理工学部の中嶋敦教授が「ドイツのノーベル賞」とも称される、2020年の「フンボルト賞」を受賞しました。受賞にあたっては、新たな「シリコンフラーレン」の生成が評価されました。「シリコンフラーレン」は、近年懸念されている「シリコン素子の集積限界」を打ち破る可能性を秘めています。そのほか、光を電気に換える性質を使った太陽電池、触媒として、あるいは、磁性の活用など、近い将来、多方面での実用化にもつながる、世界でも画期的な研究成果といえます。
現在、COVID-19の感染拡大で、学校や職場、家庭でも、インターネットを介したコミュニケーションがますます浸透しています。そして、ネット社会の必需品は、端末であるスマートフォンやパソコンです。これらの端末、つまり、小さなコンピュータによる、画像や音声などの大量の情報処理は、端末に内蔵されたシリコンチップに支えられています。言い換えれば、シリコンは、現代のコンピュータ社会、ネット社会を支えています。
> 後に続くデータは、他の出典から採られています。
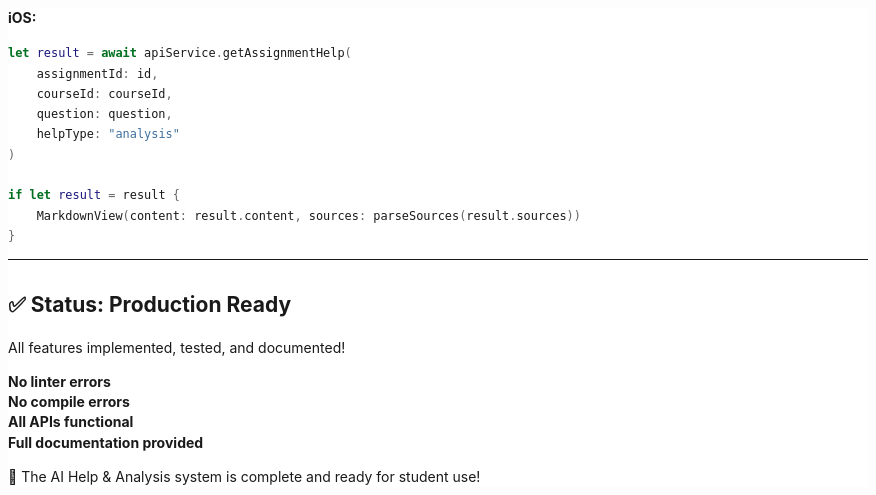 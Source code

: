 **iOS:**
```swift
let result = await apiService.getAssignmentHelp(
    assignmentId: id,
    courseId: courseId,
    question: question,
    helpType: "analysis"
)

if let result = result {
    MarkdownView(content: result.content, sources: parseSources(result.sources))
}
```

---

## ✅ Status: Production Ready

All features implemented, tested, and documented!

**No linter errors**  
**No compile errors**  
**All APIs functional**  
**Full documentation provided**

🎊 The AI Help & Analysis system is complete and ready for student use!

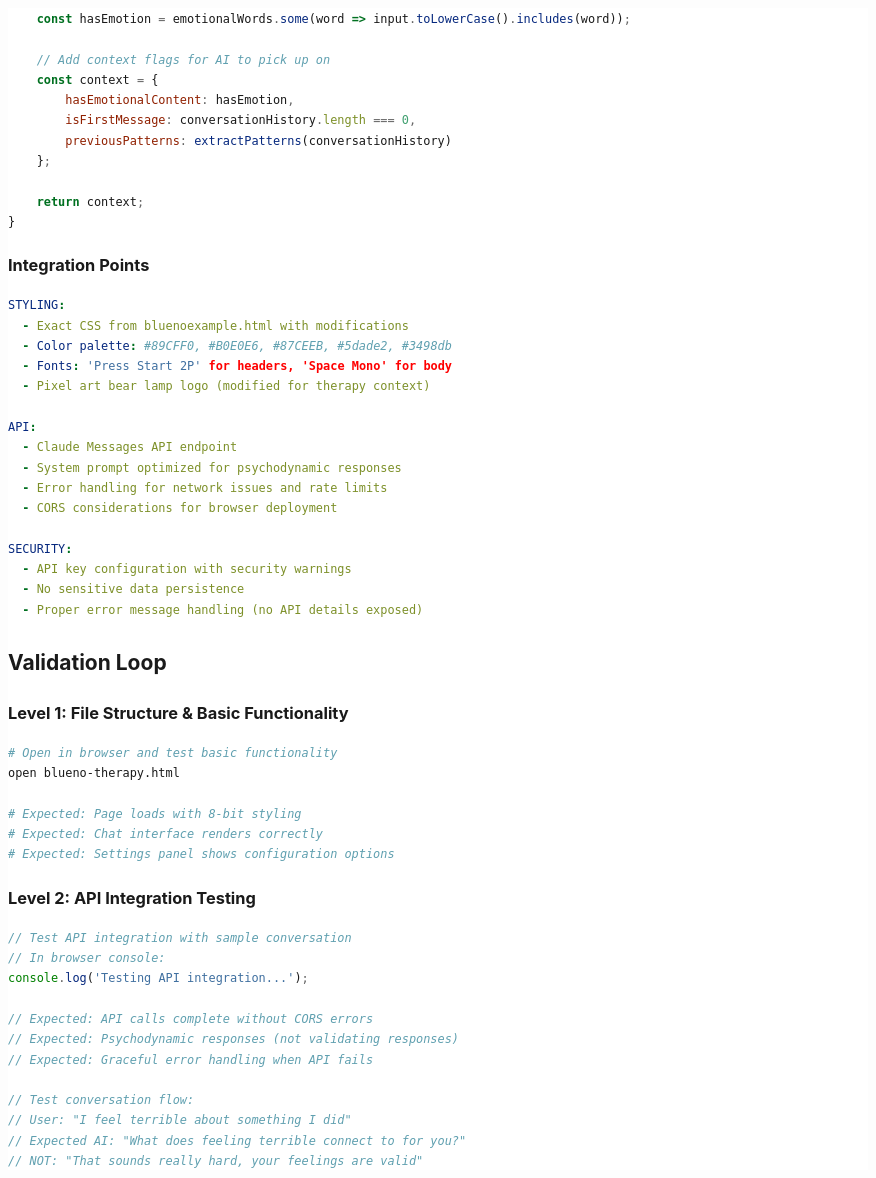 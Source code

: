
 ```javascript
    const hasEmotion = emotionalWords.some(word => input.toLowerCase().includes(word));
    
    // Add context flags for AI to pick up on
    const context = {
        hasEmotionalContent: hasEmotion,
        isFirstMessage: conversationHistory.length === 0,
        previousPatterns: extractPatterns(conversationHistory)
    };
    
    return context;
}
```

### Integration Points
```yaml
STYLING:
  - Exact CSS from bluenoexample.html with modifications
  - Color palette: #89CFF0, #B0E0E6, #87CEEB, #5dade2, #3498db
  - Fonts: 'Press Start 2P' for headers, 'Space Mono' for body
  - Pixel art bear lamp logo (modified for therapy context)

API:
  - Claude Messages API endpoint
  - System prompt optimized for psychodynamic responses
  - Error handling for network issues and rate limits
  - CORS considerations for browser deployment

SECURITY:
  - API key configuration with security warnings
  - No sensitive data persistence
  - Proper error message handling (no API details exposed)
```

## Validation Loop

### Level 1: File Structure & Basic Functionality
```bash
# Open in browser and test basic functionality
open blueno-therapy.html

# Expected: Page loads with 8-bit styling
# Expected: Chat interface renders correctly
# Expected: Settings panel shows configuration options
```

### Level 2: API Integration Testing
```javascript
// Test API integration with sample conversation
// In browser console:
console.log('Testing API integration...');

// Expected: API calls complete without CORS errors
// Expected: Psychodynamic responses (not validating responses)
// Expected: Graceful error handling when API fails

// Test conversation flow:
// User: "I feel terrible about something I did"
// Expected AI: "What does feeling terrible connect to for you?"
// NOT: "That sounds really hard, your feelings are valid"
```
大学や企業の研究開発競争の結果、シリコンチップは、どんどん小さく、高密度に集積できるようになり、スマホなど小型端末のデバイスにも実装されるようになりました。しかし、いつかは物理的な限界がやってきます。社会のネットインフラを維持、発展させるためにも、特に産業界では、「シリコン素子の集積限界」への懸念が増大しており、シリコン素子と同様の物性をもつ、さらに小さなナノ物質が必要とされているのです。